Plant a rain garden

Russian River Watershed Association, THE SONOMA COUNTY GAZETTE
The term “rain garden” is being used more and more by landscape architects and gardeners alike. It is a fanciful term that conjures images of a garden that magically creates rain. What a rain garden is, however, is one of many landscape features that fits into the category of “low impact development for storm water” or LID. Like many other LID features, rain gardens gather, hold, filter, and slow storm water runoff.
The basic principles of LID for storm water are to filter, infiltrate, and slow the flow of storm water. This is the “new school” way of thinking of storm water as opposed to the “old school” approach which was to design sites to move as much storm water as fast as possible off-site and into the storm drain system.

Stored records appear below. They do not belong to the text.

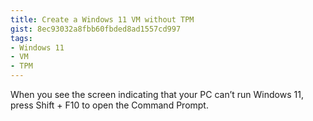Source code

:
 ```yaml
---
title: Create a Windows 11 VM without TPM
gist: 8ec93032a8fbb60fbded8ad1557cd997
tags:
- Windows 11
- VM
- TPM
---
```

When you see the screen indicating that your PC can’t run Windows 11, press Shift + F10 to open the Command Prompt.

Flood control and building foundation stability were the narrow focus. The problem with this old school, or traditional, method of managing storm water is that it can be detrimental to the health of our creeks and other waterways, including the Russian River. Storm water that flows off of hardscape, such as driveways, walkways and rooftops, typically carries pollutants with it into our storm drain system. The storm drain system then discharges storm water directly into our creeks and streams without being treated.

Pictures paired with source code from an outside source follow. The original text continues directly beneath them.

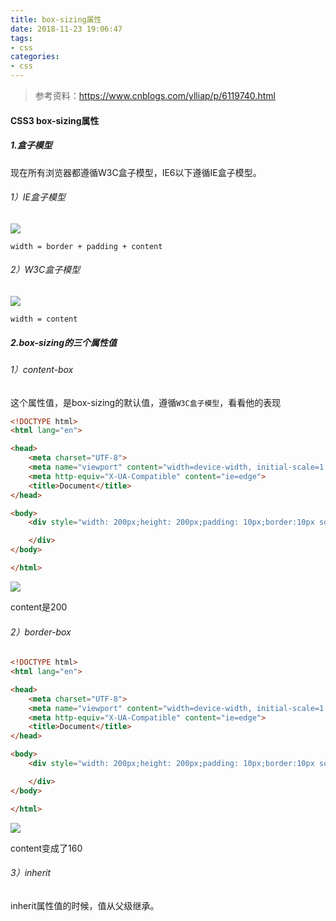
 ```yaml
---
title: box-sizing属性
date: 2018-11-23 19:06:47
tags: 
- css
categories: 
- css
---
```


> 参考资料：https://www.cnblogs.com/ylliap/p/6119740.html



#### CSS3 box-sizing属性

##### 1.盒子模型

现在所有浏览器都遵循W3C盒子模型，IE6以下遵循IE盒子模型。

###### 1）IE盒子模型

![](http://www.qinhanwen.xyz/869623-20161130211301599-865892975.png)

`width = border + padding + content`



###### 2）W3C盒子模型

![](http://www.qinhanwen.xyz/869623-20161130211303568-1731032408.png)

`width = content`



##### 2.box-sizing的三个属性值

###### 1）content-box

这个属性值，是box-sizing的默认值，遵循`W3C盒子模型`，看看他的表现

```html
<!DOCTYPE html>
<html lang="en">

<head>
    <meta charset="UTF-8">
    <meta name="viewport" content="width=device-width, initial-scale=1.0">
    <meta http-equiv="X-UA-Compatible" content="ie=edge">
    <title>Document</title>
</head>

<body>
    <div style="width: 200px;height: 200px;padding: 10px;border:10px solid blue;background: red">

    </div>
</body>

</html>
```

![](http://www.qinhanwen.xyz/WX20181210-212255@2x.png)

content是200



###### 2）border-box

```html
<!DOCTYPE html>
<html lang="en">

<head>
    <meta charset="UTF-8">
    <meta name="viewport" content="width=device-width, initial-scale=1.0">
    <meta http-equiv="X-UA-Compatible" content="ie=edge">
    <title>Document</title>
</head>

<body>
    <div style="width: 200px;height: 200px;padding: 10px;border:10px solid blue;background: red;box-sizing: border-box">

    </div>
</body>

</html>
```

![](http://www.qinhanwen.xyz/WX20181210-223259@2x.png)

content变成了160



###### 3）inherit

inherit属性值的时候，值从父级继承。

Another problem with directing storm water straight into the storm drain system is the effect of “hydromodification” of our streams. Hydromodification is the result of increased storm water runoff in terms of both volume and peak flow rate. The results are often eroded stream banks, downstream flooding, and increased sedimentation. These effects are harmful to fish and wildlife that depend on healthy and balanced waterways.
Fortunately, there are many options for reducing the effects of development with LID features. Rain gardens, just one example of LID, are sloped to gather rainwater from surrounding paved areas. They are underlain with soils and gravels that allow for slow percolation and then landscaped with plants that can tolerate saturated soils and even short periods of standing water while also keeping the soil in place, helping filter out some pollutants and slowing the flow of storm water.

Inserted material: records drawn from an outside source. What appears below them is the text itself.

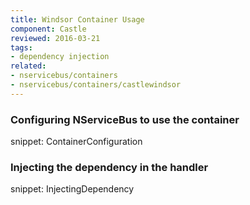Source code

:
 ```yaml
---
title: Windsor Container Usage
component: Castle
reviewed: 2016-03-21
tags:
- dependency injection
related:
- nservicebus/containers
- nservicebus/containers/castlewindsor
---
```


### Configuring NServiceBus to use the container

snippet: ContainerConfiguration


### Injecting the dependency in the handler

snippet: InjectingDependency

Another LID feature that a homeowner can implement easily is to disconnect rooftop downspouts which drain directly onto hardscape and reroute the drainage to a vegetated area where roof runoff will be filtered and slowed before discharging into the storm drain system. Some of the runoff will infiltrate into site soils and be taken up by landscaping or natural vegetation.  Homeowners should take precautions to not pose adverse effects to the structural integrity of foundations or steep hillside slopes.